The UNLV experts did not say when Nevadans would likely first see AB1 in action, stressing that some of the processes could take a while to get under way.

One element of cybersecurity that is already well underway is the use of artificial intelligence. AI has become synonymous with cybersecurity, according to the UNLV experts.

“It's already happening, AI tools are used by hackers, but also the defenders,” said Jo. “We already use AI tools and then those tools save a lot of money, like a few million dollars per data breach case.”

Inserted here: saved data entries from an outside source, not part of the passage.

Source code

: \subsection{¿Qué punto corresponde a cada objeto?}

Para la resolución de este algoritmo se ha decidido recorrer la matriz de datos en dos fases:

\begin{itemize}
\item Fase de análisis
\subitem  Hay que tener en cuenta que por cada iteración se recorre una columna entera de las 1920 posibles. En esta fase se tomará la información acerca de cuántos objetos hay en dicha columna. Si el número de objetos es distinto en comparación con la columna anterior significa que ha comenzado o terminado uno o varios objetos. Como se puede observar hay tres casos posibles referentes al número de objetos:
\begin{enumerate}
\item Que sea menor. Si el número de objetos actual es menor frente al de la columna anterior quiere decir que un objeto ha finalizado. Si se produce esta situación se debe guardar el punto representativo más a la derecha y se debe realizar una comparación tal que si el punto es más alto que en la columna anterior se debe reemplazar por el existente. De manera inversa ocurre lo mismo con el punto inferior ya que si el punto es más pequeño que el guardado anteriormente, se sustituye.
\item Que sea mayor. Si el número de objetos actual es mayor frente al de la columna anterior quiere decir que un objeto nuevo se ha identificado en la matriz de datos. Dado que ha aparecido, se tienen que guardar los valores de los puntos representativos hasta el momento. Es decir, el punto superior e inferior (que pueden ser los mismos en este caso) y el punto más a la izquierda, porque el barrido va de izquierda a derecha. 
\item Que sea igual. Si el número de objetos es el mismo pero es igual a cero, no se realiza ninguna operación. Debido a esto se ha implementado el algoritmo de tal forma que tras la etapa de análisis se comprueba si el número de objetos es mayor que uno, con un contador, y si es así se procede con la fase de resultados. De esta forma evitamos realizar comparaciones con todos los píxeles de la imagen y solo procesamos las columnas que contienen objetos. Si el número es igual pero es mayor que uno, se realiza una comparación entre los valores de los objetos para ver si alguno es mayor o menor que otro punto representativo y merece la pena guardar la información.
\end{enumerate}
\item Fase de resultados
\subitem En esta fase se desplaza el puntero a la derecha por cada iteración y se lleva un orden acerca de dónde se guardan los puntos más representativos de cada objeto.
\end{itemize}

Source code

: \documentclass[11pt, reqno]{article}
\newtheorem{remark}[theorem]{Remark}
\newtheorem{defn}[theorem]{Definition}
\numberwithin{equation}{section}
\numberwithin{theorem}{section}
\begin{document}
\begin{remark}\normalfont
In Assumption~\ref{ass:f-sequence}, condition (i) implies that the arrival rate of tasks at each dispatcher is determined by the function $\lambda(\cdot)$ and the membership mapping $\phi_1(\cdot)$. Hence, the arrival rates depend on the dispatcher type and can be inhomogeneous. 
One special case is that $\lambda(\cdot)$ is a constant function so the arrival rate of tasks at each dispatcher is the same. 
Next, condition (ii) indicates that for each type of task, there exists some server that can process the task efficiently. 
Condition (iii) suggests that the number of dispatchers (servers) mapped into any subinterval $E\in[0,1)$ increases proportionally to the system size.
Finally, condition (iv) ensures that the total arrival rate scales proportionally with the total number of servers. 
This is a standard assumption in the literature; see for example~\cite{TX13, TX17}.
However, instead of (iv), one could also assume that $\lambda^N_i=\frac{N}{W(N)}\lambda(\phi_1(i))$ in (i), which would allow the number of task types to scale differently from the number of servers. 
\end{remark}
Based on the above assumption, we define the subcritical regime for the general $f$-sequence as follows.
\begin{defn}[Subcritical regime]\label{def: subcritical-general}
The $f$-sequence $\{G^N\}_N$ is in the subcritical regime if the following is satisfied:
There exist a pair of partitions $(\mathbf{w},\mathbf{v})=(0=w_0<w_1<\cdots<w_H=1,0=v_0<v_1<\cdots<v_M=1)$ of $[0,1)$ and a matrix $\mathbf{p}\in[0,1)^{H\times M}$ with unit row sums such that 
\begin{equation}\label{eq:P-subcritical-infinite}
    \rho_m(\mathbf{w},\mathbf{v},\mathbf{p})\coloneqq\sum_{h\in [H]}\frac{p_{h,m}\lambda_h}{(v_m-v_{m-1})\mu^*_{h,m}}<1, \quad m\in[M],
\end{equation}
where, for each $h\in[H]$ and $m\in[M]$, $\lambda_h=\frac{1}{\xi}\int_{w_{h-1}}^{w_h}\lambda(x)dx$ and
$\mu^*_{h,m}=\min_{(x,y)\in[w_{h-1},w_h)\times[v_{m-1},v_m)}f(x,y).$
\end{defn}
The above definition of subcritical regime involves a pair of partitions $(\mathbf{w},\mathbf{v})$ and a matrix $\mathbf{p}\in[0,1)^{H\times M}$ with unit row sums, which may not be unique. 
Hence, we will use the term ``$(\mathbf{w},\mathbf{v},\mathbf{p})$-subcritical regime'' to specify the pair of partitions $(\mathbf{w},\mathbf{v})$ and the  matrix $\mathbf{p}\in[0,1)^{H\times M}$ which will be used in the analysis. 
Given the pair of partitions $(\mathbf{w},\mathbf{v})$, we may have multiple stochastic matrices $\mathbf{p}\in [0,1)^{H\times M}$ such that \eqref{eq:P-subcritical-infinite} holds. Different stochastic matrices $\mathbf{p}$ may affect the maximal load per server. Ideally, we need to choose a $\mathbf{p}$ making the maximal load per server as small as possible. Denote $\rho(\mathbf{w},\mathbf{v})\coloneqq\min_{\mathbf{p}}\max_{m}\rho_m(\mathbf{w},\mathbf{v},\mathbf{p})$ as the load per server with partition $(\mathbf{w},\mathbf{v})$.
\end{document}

Unlike many other university departments, UNLV computer science already offers around 10 AI and machine learning courses.

“We love AI,” said Moody.

Nevada’s statewide cybersecurity in 2025 was the biggest in the state’s history and could have compromised data for millions of residents. Fortunately, the state said, the issue was fully contained. But the UNLV experts warned next time could come with much more serious consequences – from altered voting data to mass credit card data theft.

“It was an unwelcome incident, but it creates some cultures, and it is a kind of a warning sign for a lot worse cases,” said Jo.